Il romanzo,  ambientato nella prima parte a Kiev  e nella seconda a Parigi, si snoda agli inizi del Novecento tra due famiglie ebree dello stesso ceppo, i Sinner, nell'arco temporale dell'infanzia di Ada, la protagonista, fino alla nascita di sua figlia. Una città divisa in tre zone che rappresentano lo status sociale delle  famiglie, quella di Ada, vive nella zona intermedia, quella dei meklers, mentre l'altra abita nella città alta, quella della ricca élite. Pur nelle differenze socio-economiche le due famiglie  condividono l'ansia di perdere il proprio stile di vita, la prima teme di non avere i mezzi per una dignitosa sopravvivenza e dover essere costretta ad andare a vivere vicino al fiume, dove “viveva la marmaglia - ebrei infrequentabili...” , l'altra di dover abbandonare la ricca dimora in collina e  vedere sfumate le proprie ricchezze.  Ada, orfana di madre, vive con il padre che spesso accompagna  nelle sue intermediazioni d'affari, fino a quando la zia Raisa rimasta vedova va a vivere da loro con i figli  Ben e Lilla. Trascurata ed ignorata affettivamente da una zia che poteva supplire la figura materna, Ada cresce 'selvatica', ribelle, libera, racchiusa nel  suo mondo, con il talento per la pittura e come compagno di giochi Ben.
Trascorrono gli anni, i tempi si fanno sempre più drammatici  per gli ebrei, tanto che  un giorno per sfuggire a un progrom  Ada e Ben si rifugiano nella villa dei lontani cugini nella città alta. Pur giovanissima rimarrà colpita dalla figura di Harry tanto che da quel momento  il pensiero del ricco cugino l'accompagnerà nella sua esistenza. Un amore assoluto, senza mezze misure o un'ossessione?  Sarà il destino, anni dopo, che farà incontrare i due cugini, entrambi accasati, a Parigi, merito di alcuni quadri esposti dipinti da Ada che raffigurano scorci del loro mondo di appartenenza.  L'oggetto del desiderio, tanto agognato da Ada diventerà reale e scatterà la passione “Non sai come, da bambina, immaginavo il mio amore per te, così, adesso, il pomeriggio alle quattro immagino di dovermi sbrigare, ...e mi vedo tornare a casa tenendo un bambino per mano: Ma credo che sia un sogno irrealizzabile”.  Un epilogo che però non sarà  roseo  ma molto simile a quello di Via col vento, con uno sguardo speranzoso a un domani migliore e che porterà una nuova coscienza a Ada “Dio non mi ha fatto per queste cose. Mi ha fatto per vivere ai margini della vera vita delle donne, per trovare la mia gioia e il mio dolore fuori dal consueto cammino delle altre”.

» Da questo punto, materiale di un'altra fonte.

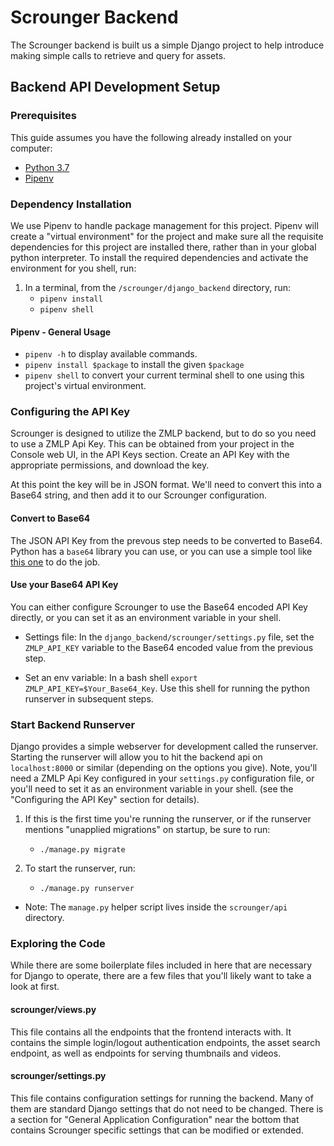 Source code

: # Scrounger Backend

The Scrounger backend is built us a simple Django project to help introduce making 
simple calls to retrieve and query for assets. 

## Backend API Development Setup

### Prerequisites

This guide assumes you have the following already installed on your computer:

- [Python 3.7](https://www.python.org/downloads/release/python-379/)
- [Pipenv](https://pypi.org/project/pipenv/)

### Dependency Installation

We use Pipenv to handle package management for this project. Pipenv will create 
a "virtual environment" for the project and make sure all the requisite dependencies for
this project are installed there, rather than in your global python interpreter. To 
install the required dependencies and activate the environment for you shell, run:

1. In a terminal, from the `/scrounger/django_backend`  directory, run:
    - `pipenv install`
    - `pipenv shell`

#### Pipenv - General Usage

- `pipenv -h` to display available commands.
- `pipenv install $package` to install the given `$package`
- `pipenv shell` to convert your current terminal shell to one using this project's virtual 
environment.

### Configuring the API Key

Scrounger is designed to utilize the ZMLP backend, but to do so you need to use a ZMLP
Api Key. This can be obtained from your project in the Console web UI, in the API Keys
section. Create an API Key with the appropriate permissions, and download the key.

At this point the key will be in JSON format. We'll need to convert this into a Base64
string, and then add it to our Scrounger configuration.

#### Convert to Base64

The JSON API Key from the prevous step needs to be converted to Base64. Python has a 
`base64` library you can use, or you can use a simple tool like 
[this one](https://base64.guru/converter/encode/text) to do the job.

#### Use your Base64 API Key

You can either configure Scrounger to use the Base64 encoded API Key directly, or you can set
it as an environment variable in your shell.

- Settings file: In the `django_backend/scrounger/settings.py` file, set the `ZMLP_API_KEY`
variable to the Base64 encoded value from the previous step.

- Set an env variable: In a bash shell `export ZMLP_API_KEY=$Your_Base64_Key`. Use this
shell for running the python runserver in subsequent steps.

### Start Backend Runserver

Django provides a simple webserver for development called the runserver. Starting the 
runserver will allow you to hit the backend api on `localhost:8000` or similar 
(depending on the options you give). Note, you'll need a ZMLP Api Key configured in your
`settings.py` configuration file, or you'll need to set it as an environment variable in
your shell.
(see the "Configuring the API Key" section for details).

1. If this is the first time you're running the runserver, or if the runserver mentions
"unapplied migrations" on startup, be sure to run:
    - `./manage.py migrate`

1. To start the runserver, run:
    - `./manage.py runserver`
    
- Note: The `manage.py` helper script lives inside the `scrounger/api`
directory.


### Exploring the Code

While there are some boilerplate files included in here that are necessary for Django
to operate, there are a few files that you'll likely want to take a look at first.

#### scrounger/views.py

This file contains all the endpoints that the frontend interacts with. It contains
the simple login/logout authentication endpoints, the asset search endpoint, as well
as endpoints for serving thumbnails and videos.

#### scrounger/settings.py

This file contains configuration settings for running the backend. Many of them are
standard Django settings that do not need to be changed. There is a section
for "General Application Configuration" near the bottom that contains Scrounger specific
settings that can be modified or extended.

L’autrice ha tratteggiato mirabilmente la protagonista, figura solitaria e intensa, forte, dignitosa, selvatica, sognatrice, sensibile, dal potente fascino malinconico. Bello anche il personaggio di Ben, un vero lupo, cupo, bramoso di vita, di passione, colmo di odio per il rivale d'amore, Harry, tanto da riuscire a rovinarlo con astuzia. Harry invece  é "come un cagnolino, ben nutrito e curato, che sente nella foresta l'ululato famelico dei lupi, i suoi fratelli selvaggi", che non ha la forza e non conosce la scaltrezza di chi é vissuto nella povertà e  che sente in Ada, quella parte che manca a lui, ma che appartiene alle sue radici. Bello anche il profilo che la Nemirovky disegna degli avidi banchieri,  zii di Harry.

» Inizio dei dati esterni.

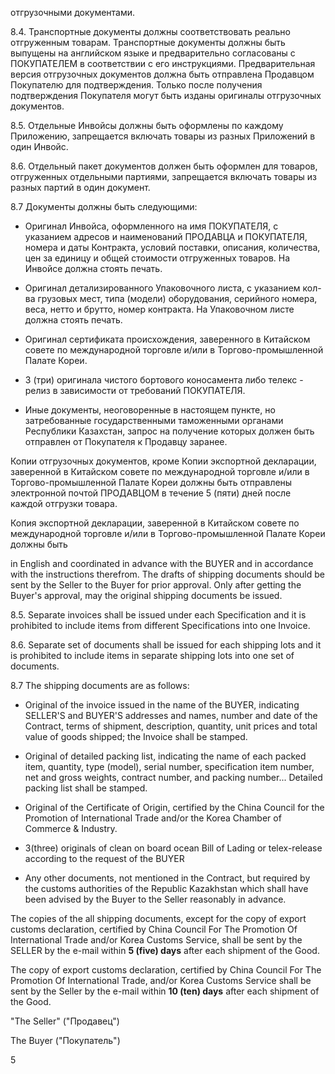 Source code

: отгрузочными документами.

8.4. Транспортные документы должны соответствовать реально отгруженным товарам. Транспортные документы должны быть выпущены на английском языке и предварительно согласованы с ПОКУПАТЕЛЕМ в соответствии с его инструкциями. Предварительная версия отгрузочных документов должна быть отправлена Продавцом Покупателю для подтверждения. Только после получения подтверждения Покупателя могут быть изданы оригиналы отгрузочных документов.

8.5. Отдельные Инвойсы должны быть оформлены по каждому Приложению, запрещается включать товары из разных Приложений в один Инвойс.

8.6. Отдельный пакет документов должен быть оформлен для товаров, отгруженных отдельными партиями, запрещается включать товары из разных партий в один документ.

8.7 Документы должны быть следующими:

- Оригинал Инвойса, оформленного на имя ПОКУПАТЕЛЯ, с указанием адресов и наименований ПРОДАВЦА и ПОКУПАТЕЛЯ, номера и даты Контракта, условий поставки, описания, количества, цен за единицу и общей стоимости отгруженных товаров. На Инвойсе должна стоять печать.

- Оригинал детализированного Упаковочного листа, с указанием кол-ва грузовых мест, типа (модели) оборудования, серийного номера, веса, нетто и брутто, номер контракта. На Упаковочном листе должна стоять печать.

- Оригинал сертификата происхождения, заверенного в Китайском совете по международной торговле и/или в Торгово-промышленной Палате Кореи.

- 3 (три) оригинала чистого бортового коносамента либо телекс - релиз в зависимости от требований ПОКУПАТЕЛЯ.

- Иные документы, неоговоренные в настоящем пункте, но затребованные государственными таможенными органами Республики Казахстан, запрос на получение которых должен быть отправлен от Покупателя к Продавцу заранее.

Копии отгрузочных документов, кроме Копии экспортной декларации, заверенной в Китайском совете по международной торговле и/или в Торгово-промышленной Палате Кореи должны быть отправлены электронной почтой ПРОДАВЦОМ в течение 5 (пяти) дней после каждой отгрузки товара.

Копия экспортной декларации, заверенной в Китайском совете по международной торговле и/или в Торгово-промышленной Палате Кореи должны быть

in English and coordinated in advance with the BUYER and in accordance with the instructions therefrom. The drafts of shipping documents should be sent by the Seller to the Buyer for prior approval. Only after getting the Buyer's approval, may the original shipping documents be issued.

8.5. Separate invoices shall be issued under each Specification and it is prohibited to include items from different Specifications into one Invoice.

8.6. Separate set of documents shall be issued for each shipping lots and it is prohibited to include items in separate shipping lots into one set of documents.

8.7 The shipping documents are as follows:

- Original of the invoice issued in the name of the BUYER, indicating SELLER'S and BUYER'S addresses and names, number and date of the Contract, terms of shipment, description, quantity, unit prices and total value of goods shipped; the Invoice shall be stamped.

- Original of detailed packing list, indicating the name of each packed item, quantity, type (model), serial number, specification item number, net and gross weights, contract number, and packing number... Detailed packing list shall be stamped.

- Original of the Certificate of Origin, certified by the China Council for the Promotion of International Trade and/or the Korea Chamber of Commerce & Industry.

- 3(three) originals of clean on board ocean Bill of Lading or telex-release according to the request of the BUYER

- Any other documents, not mentioned in the Contract, but required by the customs authorities of the Republic Kazakhstan which shall have been advised by the Buyer to the Seller reasonably in advance.

The copies of the all shipping documents, except for the copy of export customs declaration, certified by China Council For The Promotion Of International Trade and/or Korea Customs Service, shall be sent by the SELLER by the e-mail within **5 (five) days** after each shipment of the Good.

The copy of export customs declaration, certified by China Council For The Promotion Of International Trade, and/or Korea Customs Service shall be sent by the Seller by the e-mail within **10 (ten) days** after each shipment of the Good.

"The Seller" ("Продавец")

The Buyer ("Покупатель")

5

La parte dell'infanzia di Ada é splendida e toccante mentre si riduce a poche pagine la storia d'amore tra la selvatica ebrea e Harry, come se la scrittrice avesse voluto lasciarla in una sorta di riservatezza. Lo stile é raffinato, asciutto e incalzante, sensibile e crudo, a cavallo tra modernità e contemporaneità. Una scrittura che emoziona ed incanta con le sue immagini visive potenti e le suggestive atmosfere. Un  vero dipinto realista dalle atmosfere espressioniste.